Let's start by putting the two equations in the same form-#y = mx + b#.

This can be done by dividing both sides of the first equation by #2#.

#2y = -4x + 4 -> y = (-4x + 4)/2 -> y = (2(-2x + 2))/2 -> y = -2x + 2#

The two lines have the same equation, hence there are infinite solutions (since the two lines lie one on top of one another). The previous statement can be confirmed by selecting any x point and substituting it into both equations, and getting the same result.

For example:

Let #x = -27#

#2y = -4(-27) + 4" and "y = -2(-27) +2#

#y = 56 " and "y = 56#

Let #x = 3195#

#2y = -4(3195) + 4" and "y = -2(3195) + 2#

#y = -6388" and "y = -6388#

Hopefully this helps!

Jul 14, 2016

Infinitely many solutions. See below.

Explanation:

The first thing we need to do in order to classify this system is to solve for #y#. This is done for us in one of the equations already:
#y=-2x+2#

We just have to focus on this one:
#2y=-4x+4#

We want to get #y# by itself, which means removing the #2#; and we do that by dividing by #2#:
#2y=-4x+4#
#->ul(cancel(2)y)=ul(-cancel(4)^2x+cancel(4)^2)#
#color(white)(XX)cancel2color(white)(XXXII)cancel(2)#
#->y=-2x+2#

Our system now looks like this:
#y=-2x+2#
#y=-2x+2#

Hm...they're the same equation! That means there are infinitely many solutions. An infinite number of points satisfy the system, because every #x# value will produce the same #y# value in both of the equations. When #x=5#, #y# equals #-8# in both equations; when #x=-2#, #y# equals #6# in both equations; and so on to infinity (and beyond).

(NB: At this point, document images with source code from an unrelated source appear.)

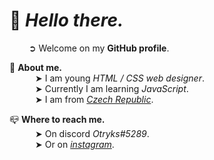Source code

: # 👋 ***Hello there.***<br>
⠀⠀⠀➲ Welcome on my **GitHub profile**.

🌴 **About me.**<br>
⠀⠀⠀⠀➤ I am young *HTML / CSS web designer*.<br>
⠀⠀⠀⠀➤ Currently I am learning *JavaScript*.<br>
⠀⠀⠀⠀➤ I am from *[Czech Republic](https://www.google.com/maps/place/%C4%8Cesko/)*.<br>

📪 **Where to reach me.**<br>
⠀⠀⠀⠀➤ On discord *Otryks#5289*.<br>
⠀⠀⠀⠀➤ Or on *[instagram](https://www.instagram.com/otryks/)*.<br>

Protip: Whenever the equations are the same, there will be infinitely many solutions. Whenever the slopes are the same, but the intercepts are different (for example, #2x+2# and #2x+4#), there are no solutions because the lines never intersect (they are parallel). Other than that, there will generally be one solution.